Aunque yo no clasificaría estas frases como poesía, lo cierto es que acompañadas al laúd, sonaban bastante lastimeras, y nos proporcionó una primera victoria. Los financieros son contrincantes de primer nivel ante una batalla con armas convencionales, pero en estas guerras de guerrillas, se pierden bastante. La reunión transcurrió muy plácida, se aprobaron nuestras propuestas, y lo celebramos secretamente.

En esa línea, cuando la importancia del proyecto lo requería, avisábamos al Trovador, y éste preparaba una línea de poemas musicalizados, al estilo de la canción protesta de Paco Ibáñez, pero con acompañamiento de laúd, cuya combinación no podía ser neutralizada por los financieros, que se venían abajo estrepitosamente y aprobaban lo que les pusiéramos por delante.

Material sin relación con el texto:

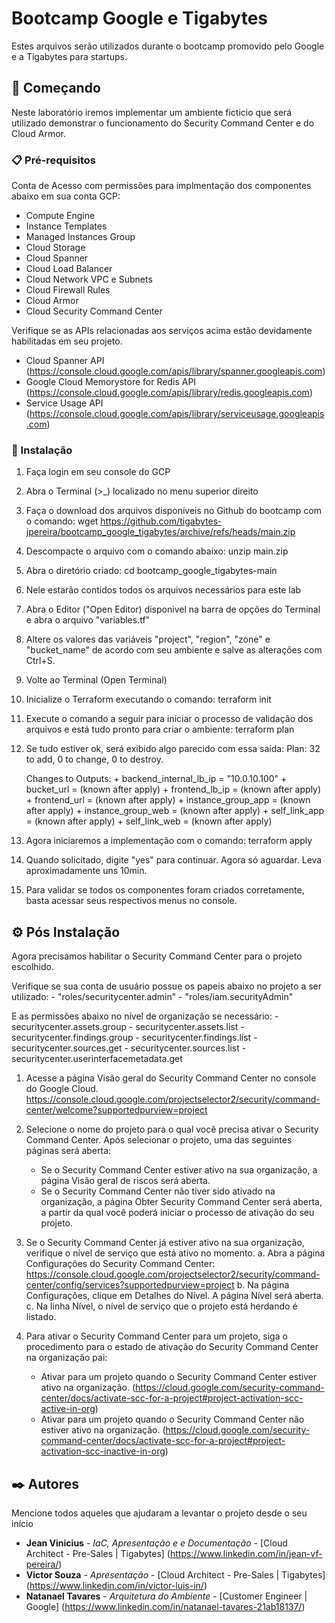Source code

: # Bootcamp Google e Tigabytes

Estes arquivos serão utilizados durante o bootcamp promovido pelo Google e a Tigabytes para startups.

## 🚀 Começando

Neste laboratório iremos implementar um ambiente ficticio que será utilizado demonstrar o funcionamento do Security Command Center e do Cloud Armor.

### 📋 Pré-requisitos

Conta de Acesso com permissões para implmentação dos componentes abaixo em sua conta GCP:
- Compute Engine
- Instance Templates
- Managed Instances Group
- Cloud Storage
- Cloud Spanner
- Cloud Load Balancer
- Cloud Network VPC e Subnets
- Cloud Firewall Rules
- Cloud Armor
- Cloud Security Command Center

Verifique se as APIs relacionadas aos serviços acima estão devidamente habilitadas em seu projeto.
- Cloud Spanner API (https://console.cloud.google.com/apis/library/spanner.googleapis.com)
- Google Cloud Memorystore for Redis API (https://console.cloud.google.com/apis/library/redis.googleapis.com)
- Service Usage API (https://console.cloud.google.com/apis/library/serviceusage.googleapis.com)

### 🔧 Instalação

1. Faça login em seu console do GCP
2. Abra o Terminal (>_) localizado no menu superior direito
3. Faça o download dos arquivos disponíveis no Github do bootcamp com o comando: wget https://github.com/tigabytes-jpereira/bootcamp_google_tigabytes/archive/refs/heads/main.zip
4. Descompacte o arquivo com o comando abaixo: unzip main.zip
5. Abra o diretório criado: cd bootcamp_google_tigabytes-main
6. Nele estarão contidos todos os arquivos necessários para este lab
7. Abra o Editor ("Open Editor) disponivel na barra de opções do Terminal e abra o arquivo "variables.tf"
8. Altere os valores das variáveis "project", "region", "zone" e "bucket_name" de acordo com seu ambiente e salve as alterações com Ctrl+S.
9. Volte ao Terminal (Open Terminal)
10. Inicialize o Terraform executando o comando: terraform init
11. Execute o comando a seguir para iniciar o processo de validação dos arquivos e está tudo pronto para criar o ambiente: terraform plan
12. Se tudo estiver ok, será exibido algo parecido com essa saída:
    Plan: 32 to add, 0 to change, 0 to destroy.

    Changes to Outputs:
        + backend_internal_lb_ip = "10.0.10.100"
        + bucket_url             = (known after apply)
        + frontend_lb_ip         = (known after apply)
        + frontend_url           = (known after apply)
        + instance_group_app     = (known after apply)
        + instance_group_web     = (known after apply)
        + self_link_app          = (known after apply)
        + self_link_web          = (known after apply)

13. Agora iniciaremos a implementação com o comando: terraform apply
14. Quando solicitado, digite "yes" para continuar. Agora só aguardar. Leva aproximadamente uns 10min.
15. Para validar se todos os componentes foram criados corretamente, basta acessar seus respectivos menus no console.

## ⚙️ Pós Instalação

Agora precisamos habilitar o Security Command Center para o projeto escolhido.

Verifique se sua conta de usuário possue os papeis abaixo no projeto a ser utilizado:
    - "roles/securitycenter.admin"
    - "roles/iam.securityAdmin"

E as permissões abaixo no nível de organização se necessário:
    - securitycenter.assets.group
    - securitycenter.assets.list
    - securitycenter.findings.group
    - securitycenter.findings.list
    - securitycenter.sources.get
    - securitycenter.sources.list
    - securitycenter.userinterfacemetadata.get

1. Acesse a página Visão geral do Security Command Center no console do Google Cloud.
    https://console.cloud.google.com/projectselector2/security/command-center/welcome?supportedpurview=project

2. Selecione o nome do projeto para o qual você precisa ativar o Security Command Center.
    Após selecionar o projeto, uma das seguintes páginas será aberta:
    - Se o Security Command Center estiver ativo na sua organização, a página Visão geral de riscos será aberta.
    - Se o Security Command Center não tiver sido ativado na organização, a página Obter Security Command Center será aberta, a partir da qual você poderá iniciar o processo de ativação do seu projeto.
3. Se o Security Command Center já estiver ativo na sua organização, verifique o nível de serviço que está ativo no momento.
    a. Abra a página Configurações do Security Command Center: https://console.cloud.google.com/projectselector2/security/command-center/config/services?supportedpurview=project
    b. Na página Configurações, clique em Detalhes do Nível. A página Nível será aberta.
    c. Na linha Nível, o nível de serviço que o projeto está herdando é listado.
4. Para ativar o Security Command Center para um projeto, siga o procedimento para o estado de ativação do Security Command Center na organização pai:
    - Ativar para um projeto quando o Security Command Center estiver ativo na organização. (https://cloud.google.com/security-command-center/docs/activate-scc-for-a-project#project-activation-scc-active-in-org)
    - Ativar para um projeto quando o Security Command Center não estiver ativo na organização.  (https://cloud.google.com/security-command-center/docs/activate-scc-for-a-project#project-activation-scc-inactive-in-org)
    

## ✒️ Autores

Mencione todos aqueles que ajudaram a levantar o projeto desde o seu início

* **Jean Vinicius** - *IaC, Apresentação e  e Documentação* - [Cloud Architect - Pre-Sales | Tigabytes] (https://www.linkedin.com/in/jean-vf-pereira/)
* **Victor Souza** - *Apresentação* - [Cloud Architect - Pre-Sales | Tigabytes] (https://www.linkedin.com/in/victor-luis-in/)
* **Natanael Tavares** - *Arquitetura do Ambiente* - [Customer Engineer | Google] (https://www.linkedin.com/in/natanael-tavares-21ab18137/)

Entretanto, el Trovador acudía a la oficina regularmente, para atender los múltiples encargos personalizados de cada uno de nosotros: Mediación en disputas de compañeros, asuntos amorosos de difícil viabilidad, cuadros depresivos por reveses familiares, regalos de cumpleaños originales,…No diría yo que fuese infalible, porque hay gente de miocardio granítico, pero el porcentaje de éxitos era considerable. Consiguió que las dos chicas de recepción se cambiasen turnos de trabajo, lo que pocos meses antes era misión imposible. Simplemente con dos estrofas:

“Vuesa merced, despliegue de virtudes inmensas

paradigma de la generosidad y el amor,

escuela de nobles damiselas…”

Claro, la otra se rindió al instante. Le cambió los turnos que fuesen precisos, y lo que hubiese sido menester. Hombre, es que un Trovador te está diciendo que eres una persona extraordinaria. ¿Quién podría resistirse? Vale que sabes que le han soltado pasta para eso, pero …

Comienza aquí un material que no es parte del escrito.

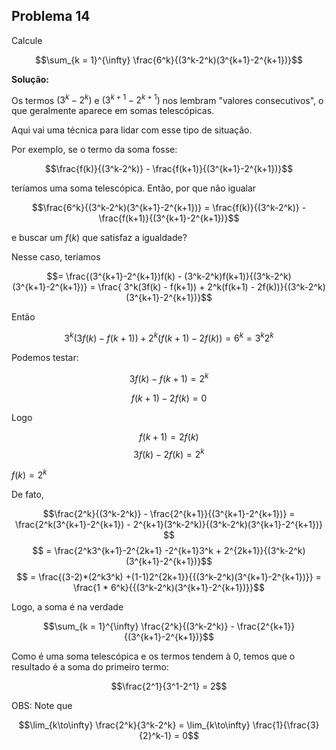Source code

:## Problema 14

Calcule

$$\sum_{k = 1}^{\infty} \frac{6^k}{(3^k-2^k)(3^{k+1}-2^{k+1})}$$


**Solução:**

Os termos $(3^k-2^k)$ e $(3^{k+1}-2^{k+1})$ nos lembram "valores consecutivos", o que geralmente aparece em somas telescópicas.

Aqui vai uma técnica para lidar com esse tipo de situação.

Por exemplo, se o termo da soma fosse:

$$\frac{f(k)}{(3^k-2^k)} - \frac{f(k+1)}{(3^{k+1}-2^{k+1})}$$

teríamos uma soma telescópica. Então, por que não igualar


$$\frac{6^k}{(3^k-2^k)(3^{k+1}-2^{k+1})} = \frac{f(k)}{(3^k-2^k)} - \frac{f(k+1)}{(3^{k+1}-2^{k+1})}$$

e buscar um $f(k)$ que satisfaz a igualdade?

Nesse caso, teríamos

$$= \frac{(3^{k+1}-2^{k+1})f(k) - (3^k-2^k)f(k+1)}{(3^k-2^k)(3^{k+1}-2^{k+1})} = \frac{ 3^k(3f(k) - f(k+1)) + 2^k(f(k+1) - 2f(k))}{(3^k-2^k)(3^{k+1}-2^{k+1})}$$

Então

$$3^k(3f(k) - f(k+1)) + 2^k(f(k+1) - 2f(k)) = 6^k = 3^k 2^k$$

Podemos testar:

$$3f(k) - f(k+1) = 2^k$$

$$f(k+1) - 2f(k) = 0$$

Logo

$$f(k+1) = 2f(k)$$
$$3f(k) - 2f(k) = 2^k$$

$f(k) = 2^k$


De fato,

$$\frac{2^k}{(3^k-2^k)} - \frac{2^{k+1}}{(3^{k+1}-2^{k+1})} = \frac{2^k(3^{k+1}-2^{k+1}) - 2^{k+1}(3^k-2^k)}{(3^k-2^k)(3^{k+1}-2^{k+1})} $$
$$ = \frac{2^k3^{k+1}-2^{2k+1} -2^{k+1}3^k + 2^{2k+1}}{(3^k-2^k)(3^{k+1}-2^{k+1})}$$
$$ = \frac{(3-2)*(2^k3^k) +(1-1)2^{2k+1}}{{(3^k-2^k)(3^{k+1}-2^{k+1})}} = \frac{1 * 6^k}{{(3^k-2^k)(3^{k+1}-2^{k+1})}}$$

Logo, a soma é na verdade

$$\sum_{k = 1}^{\infty} \frac{2^k}{(3^k-2^k)} - \frac{2^{k+1}}{(3^{k+1}-2^{k+1})}$$

Como é uma soma telescópica e os termos tendem à 0, temos que o resultado é a soma do primeiro termo:

$$\frac{2^1}{3^1-2^1} = 2$$

OBS: Note que

$$\lim_{k\to\infty} \frac{2^k}{3^k-2^k} = \lim_{k\to\infty} \frac{1}{\frac{3}{2}^k-1} = 0$$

Un día, sin previo aviso, el Trovador nos reunió en el office, y nos dijo que se iba a trabajar a Noruega, porque él, en realidad, era Ingeniero Técnico Forestal, y le había salido trabajo de lo suyo. Me fastidió que no lo musicalizase. O en realidad, me fastidió que se fuese. No pudimos hacer contraoferta alguna, claro, porque la ausencia de bosques en el área urbanística donde se hallaba la oficina era evidente.

Le pedimos que recitase un último poema, pero comenzó con “cuando un amigo se va…” Hubo que pararle en seco, porque las lágrimas colectivas comenzaban a inundar la estancia. Una canción de Alberto Cortez, que ya es lánguido de por sí, recitada al laúd por un Trovador de Oficina, es algo insuperablemente triste. Se le despidió, se le lloró, y se le anhela.

A veces se conecta por skype, pero ha cambiado el jubón por un plumífero de diez centímetros de espesor, y no creo que use ya medias verdes. Le pedimos alguno de sus grandes éxitos, pero sin laúd, porque dice que se le hielan las manos. A nosotros se nos hiela el corazón, pero debemos seguir viviendo. Sin Trovador.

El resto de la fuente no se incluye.